Walking Dead: “Judge, Jury, Executioner”
It says something about the direction and tone of this show that the one character arguing for the preservation of life and the rule of law is the most irritating of all the characters by far, and what should have been a gripping argument about goals and methods instead turned into a whiny harangue from a character who’s been offering nothing but whiny harangues for a while now. In other words, on the face of it, we agreed with just about every single thing Dale said but the entire time he was talking, we could only think, “Oh, Dale. Will you ever shut the fuck up?”
Turns out? He will!
We’ve been saying for a while that the show needs a big death. This’ll do nicely, we suppose.

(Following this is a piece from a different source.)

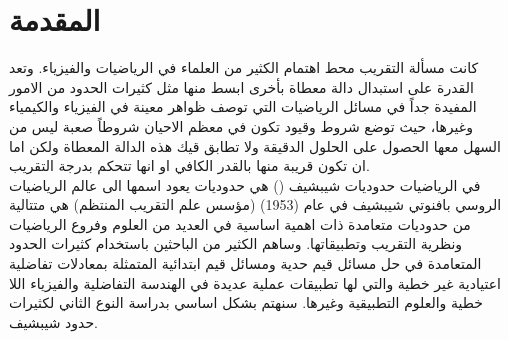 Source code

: \chapter*{المقدمة}

كانت مسألة التقريب محط اهتمام الكثير من العلماء في الرياضيات والفيزياء. وتعد القدرة على استبدال دالة معطاة بأخرى ابسط منها مثل كثيرات الحدود من الامور المفيدة جداً في مسائل الرياضيات التي توصف ظواهر معينة في الفيزياء والكيمياء وغيرها، حيث توضع شروط وقيود تكون في معظم الاحيان شروطاً صعبة ليس من السهل معها الحصول على الحلول الدقيقة ولا تطابق قيك هذه الدالة المعطاة ولكن اما ان تكون قريبة منها بالقدر الكافي او انها تتحكم بدرجة التقريب. \\[5pt]
في الرياضيات حدوديات شيبشيف () هي حدوديات يعود اسمها الى عالم الرياضيات الروسي بافنوتي شيبشيف في عام (1953) (مؤسس علم التقريب المنتظم) هي متتالية من حدوديات متعامدة ذات اهمية اساسية في العديد من العلوم وفروع الرياضيات ونظرية التقريب وتطبيقاتها. وساهم الكثير من الباحثين باستخدام كثيرات الحدود المتعامدة في حل مسائل قيم حدية ومسائل قيم ابتدائية المتمثلة بمعادلات تفاضلية اعتيادية غير خطية والتي لها تطبيقات عملية عديدة في الهندسة التفاضلية والفيزياء اللا خطية والعلوم التطبيقية وغيرها. سنهتم بشكل اساسي بدراسة النوع الثاني لكثيرات حدود شيبشيف.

Dale should have been a more interesting character than he turned out to be, but it’s clear the writers had no idea how to make his arguments work in this story, which in turn made him come across increasingly wild-eyed and frantic, even though he was always the only one of the characters fighting to preserve some order and sanity in the world. The statements he was making deserved a better mouthpiece than him, and we wonder in retrospect what, exactly, the writers were trying to do with this character. It seems he was meant to be a counter to Shane’s more sociopathic ways, except the writers can’t seem to help making Shane right all of the time and making people like Dale and Rick scramble behind him, weakly offering moral arguments that go nowhere. It’s sort of like the woman issue on this show. Between manipulative, self-centered Lori, fatalistic Andrea, and doormat Carole, it’s hard not to wonder what the hell the writers think of women. With Dale, especially after his gruesome death and string of poorly made arguments, we find ourselves wondering if the writers just slapped a moral argument on him every now and then simply because they knew they were supposed to; not because they felt like what he was arguing had any value. He never once made his arguments well and went from being a likable and warm person to a controlling, meddling, and frankly, somewhat stupid person. Then again, stupidity seems to be rampant with this crowd.

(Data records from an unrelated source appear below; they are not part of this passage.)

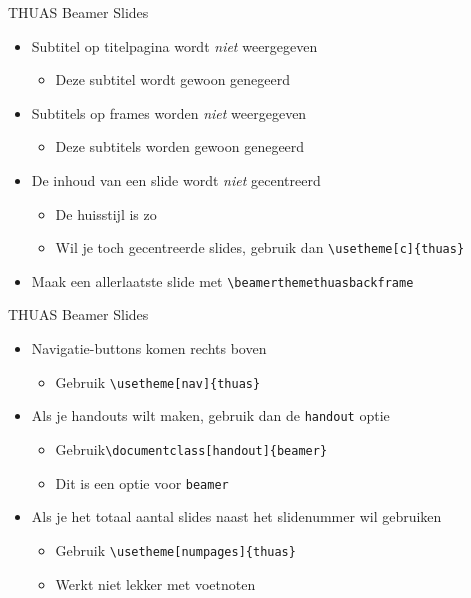 \documentclass[fleqn,aspectratio=169,dutch]{beamer}
\begin{document}
\begin{frame}[fragile]{THUAS Beamer Slides}
\begin{itemize}
\item Subtitel op titelpagina wordt \emph{niet} weergegeven
\begin{itemize}
\item Deze subtitel wordt gewoon genegeerd
\end{itemize}
\item Subtitels op frames worden \emph{niet} weergegeven
\begin{itemize}
\item Deze subtitels worden gewoon genegeerd
\end{itemize}
\item De inhoud van een slide wordt \emph{niet} gecentreerd
\begin{itemize}
\item De huisstijl is zo
\item Wil je toch gecentreerde slides, gebruik dan \lstinline|\usetheme[c]{thuas}|
\end{itemize}
\item Maak een allerlaatste slide met \lstinline|\beamerthemethuasbackframe|
\end{itemize}
\end{frame}

\begin{frame}[fragile]{THUAS Beamer Slides}
\begin{itemize}
\item Navigatie-buttons komen rechts boven
\begin{itemize}
\item Gebruik \lstinline|\usetheme[nav]{thuas}|
\end{itemize}
\item Als je handouts wilt maken, gebruik dan de \lstinline|handout| optie
\begin{itemize}
\item Gebruik\lstinline|\documentclass[handout]{beamer}|
\item Dit is een optie voor \lstinline|beamer|
\end{itemize}
\item Als je het totaal aantal slides naast het slidenummer wil gebruiken
\begin{itemize}
\item Gebruik \lstinline|\usetheme[numpages]{thuas}|
\item Werkt niet lekker met voetnoten
\end{itemize}
\end{itemize}
\end{frame}
\end{document}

We really, REALLY hate to keep beating this dead horse, but exactly how much tension are we supposed to feel whenever one of these idiots wanders off and walks around like they’re at an outdoor concert? What is the thinking behind allowing Carl to take long walks in the woods alone? Or are we simply to accept that there is no thinking, not with this crew? To which we would ask, then why the hell should anyone of us really give a shit about any of them? The last kid who wandered off from the group? SHOT HER IN THE HEAD. What exactly will it take for these idiots to learn a lesson?
And much like last week, when we sat there open-mouthed at the idea that the writers expected us to care about Herschel’s suicidal daughter (whose name we still can’t remember) after weeks of being expected to care about Carole’s similarly nameless, faceless daughter, we couldn’t believe we were being treated to ANOTHER hour-long argument about whether or not to shoot the person in the barn. Come season 3, the barn will be converted to a suicide treatment center and every lady who gets the lady vapors can be shipped off there so that Rick and Shane can clench their jaws at each other and argue about what to do with her.

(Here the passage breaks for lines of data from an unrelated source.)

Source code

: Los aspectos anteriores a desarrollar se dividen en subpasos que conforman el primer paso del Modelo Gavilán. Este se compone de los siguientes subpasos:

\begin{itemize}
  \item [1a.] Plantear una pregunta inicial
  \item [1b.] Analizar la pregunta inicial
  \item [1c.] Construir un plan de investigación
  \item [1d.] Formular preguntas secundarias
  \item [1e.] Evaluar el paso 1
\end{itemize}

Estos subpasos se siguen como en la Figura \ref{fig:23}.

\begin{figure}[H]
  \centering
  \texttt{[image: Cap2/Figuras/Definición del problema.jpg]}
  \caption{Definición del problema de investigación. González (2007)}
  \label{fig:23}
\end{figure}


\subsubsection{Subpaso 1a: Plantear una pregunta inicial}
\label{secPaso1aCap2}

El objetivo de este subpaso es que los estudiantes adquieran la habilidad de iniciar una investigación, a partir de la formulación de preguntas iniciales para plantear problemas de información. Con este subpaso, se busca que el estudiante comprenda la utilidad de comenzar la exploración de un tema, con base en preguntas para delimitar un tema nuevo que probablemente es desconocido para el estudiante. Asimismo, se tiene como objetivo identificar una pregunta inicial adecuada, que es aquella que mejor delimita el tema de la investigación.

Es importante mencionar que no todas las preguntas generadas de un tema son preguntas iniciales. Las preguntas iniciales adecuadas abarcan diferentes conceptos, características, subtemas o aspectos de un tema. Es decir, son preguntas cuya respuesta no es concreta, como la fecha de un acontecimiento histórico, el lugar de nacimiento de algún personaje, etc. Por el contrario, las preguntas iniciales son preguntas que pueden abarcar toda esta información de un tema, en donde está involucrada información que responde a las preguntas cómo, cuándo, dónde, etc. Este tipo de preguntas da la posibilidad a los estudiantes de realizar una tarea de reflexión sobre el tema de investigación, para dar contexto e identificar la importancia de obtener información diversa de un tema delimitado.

In fact, let’s make a short-term prediction for the rest of this season (and none of what’s been happening is in the books, so this isn’t spoiler-y): Randall escapes, endangering the entire group and proving Shane right once again. A lady says something incredibly ladystupid. Someone wanders off. T-Dog leans against a tree and says nothing, his dignity growing with each dialogueless episode.
That about sums it up.
This wasn’t a bad episode, but it was pretty much a Greatest Hits listing of all the things wrong with the scripting on this show. There was a valid and possibly engrossing argument to be had here and once again, the writers proved themselves incapable of handling it in anything but the most basic and perfunctory way.